9. Liberty of Speech.
10. Liberty of the Press.
11. Military Weakness.
I. INCREASE OF POPULATION.
The ratio of increase of population, especially in this country, is one of the surest tests of public prosperity. Let us then again listen to the impartial testimony of the late census. From this we learn that the increase of population in the free States from 1830 to 1840, was at the rate of 38 per cent., while the increase of the free population in the slave States was only 23 per cent. Why this difference of 15 in the two ratios? No other cause can be assigned than slavery, which drives from your borders many of the virtuous and enterprising, and at the same time deters emigrants from other States and from foreign countries from settling among you.
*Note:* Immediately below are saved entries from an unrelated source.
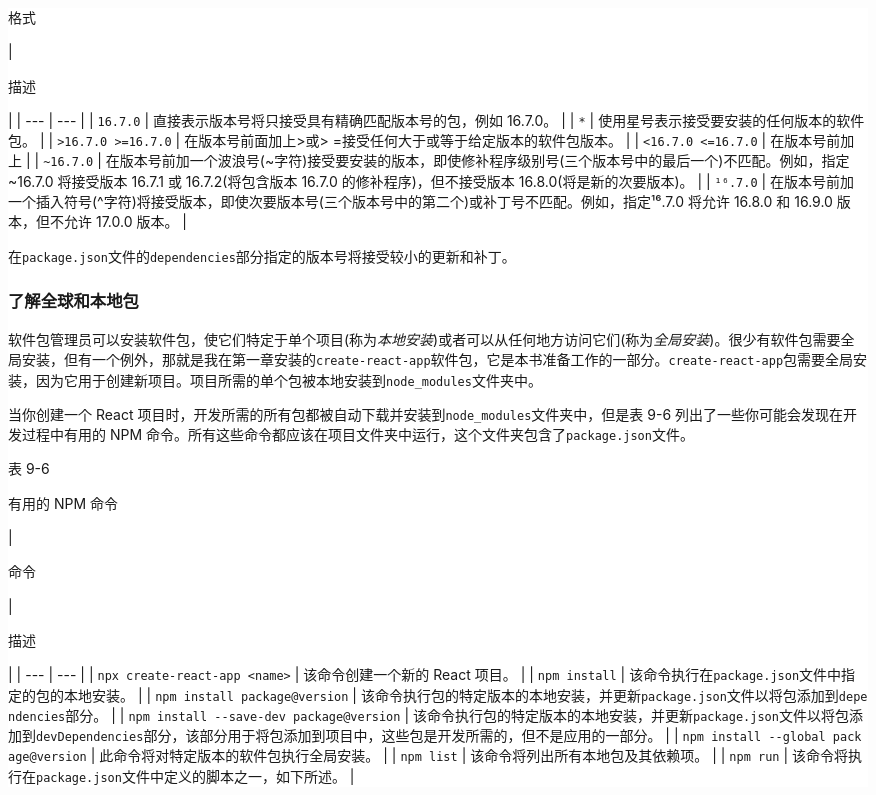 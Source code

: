格式

 | 

描述

 |
| --- | --- |
| `16.7.0` | 直接表示版本号将只接受具有精确匹配版本号的包，例如 16.7.0。 |
| `*` | 使用星号表示接受要安装的任何版本的软件包。 |
| `>16.7.0 >=16.7.0` | 在版本号前面加上>或> =接受任何大于或等于给定版本的软件包版本。 |
| `<16.7.0 <=16.7.0` | 在版本号前加上 |
| `~16.7.0` | 在版本号前加一个波浪号(~字符)接受要安装的版本，即使修补程序级别号(三个版本号中的最后一个)不匹配。例如，指定~16.7.0 将接受版本 16.7.1 或 16.7.2(将包含版本 16.7.0 的修补程序)，但不接受版本 16.8.0(将是新的次要版本)。 |
| `¹⁶.7.0` | 在版本号前加一个插入符号(^字符)将接受版本，即使次要版本号(三个版本号中的第二个)或补丁号不匹配。例如，指定¹⁶.7.0 将允许 16.8.0 和 16.9.0 版本，但不允许 17.0.0 版本。 |

在`package.json`文件的`dependencies`部分指定的版本号将接受较小的更新和补丁。

### 了解全球和本地包

软件包管理员可以安装软件包，使它们特定于单个项目(称为*本地安装*)或者可以从任何地方访问它们(称为*全局安装*)。很少有软件包需要全局安装，但有一个例外，那就是我在第一章安装的`create-react-app`软件包，它是本书准备工作的一部分。`create-react-app`包需要全局安装，因为它用于创建新项目。项目所需的单个包被本地安装到`node_modules`文件夹中。

当你创建一个 React 项目时，开发所需的所有包都被自动下载并安装到`node_modules`文件夹中，但是表 9-6 列出了一些你可能会发现在开发过程中有用的 NPM 命令。所有这些命令都应该在项目文件夹中运行，这个文件夹包含了`package.json`文件。

表 9-6

有用的 NPM 命令

<colgroup><col class="tcol1 align-left"> <col class="tcol2 align-left"></colgroup> 
| 

命令

 | 

描述

 |
| --- | --- |
| `npx create-react-app <name>` | 该命令创建一个新的 React 项目。 |
| `npm install` | 该命令执行在`package.json`文件中指定的包的本地安装。 |
| `npm install package@version` | 该命令执行包的特定版本的本地安装，并更新`package.json`文件以将包添加到`dependencies`部分。 |
| `npm install --save-dev package@version` | 该命令执行包的特定版本的本地安装，并更新`package.json`文件以将包添加到`devDependencies`部分，该部分用于将包添加到项目中，这些包是开发所需的，但不是应用的一部分。 |
| `npm install --global package@version` | 此命令将对特定版本的软件包执行全局安装。 |
| `npm list` | 该命令将列出所有本地包及其依赖项。 |
| `npm run` | 该命令将执行在`package.json`文件中定义的脚本之一，如下所述。 |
The influence of slavery on population is strikingly illustrated by a comparison between Kentucky and Ohio. These two States are of nearly equal areas, Kentucky however having about 3000 square miles more than the other. [3] They are separated only by a river, and are both remarkable for the fertility of their soil; but one has, from the beginning, been cursed with slavery, and the other blessed with freedom. Now mark their respective careers.
[ [3] American Almanac for 1843, p. 206.
In 1792, Kentucky was erected into a State, and Ohio in 1802.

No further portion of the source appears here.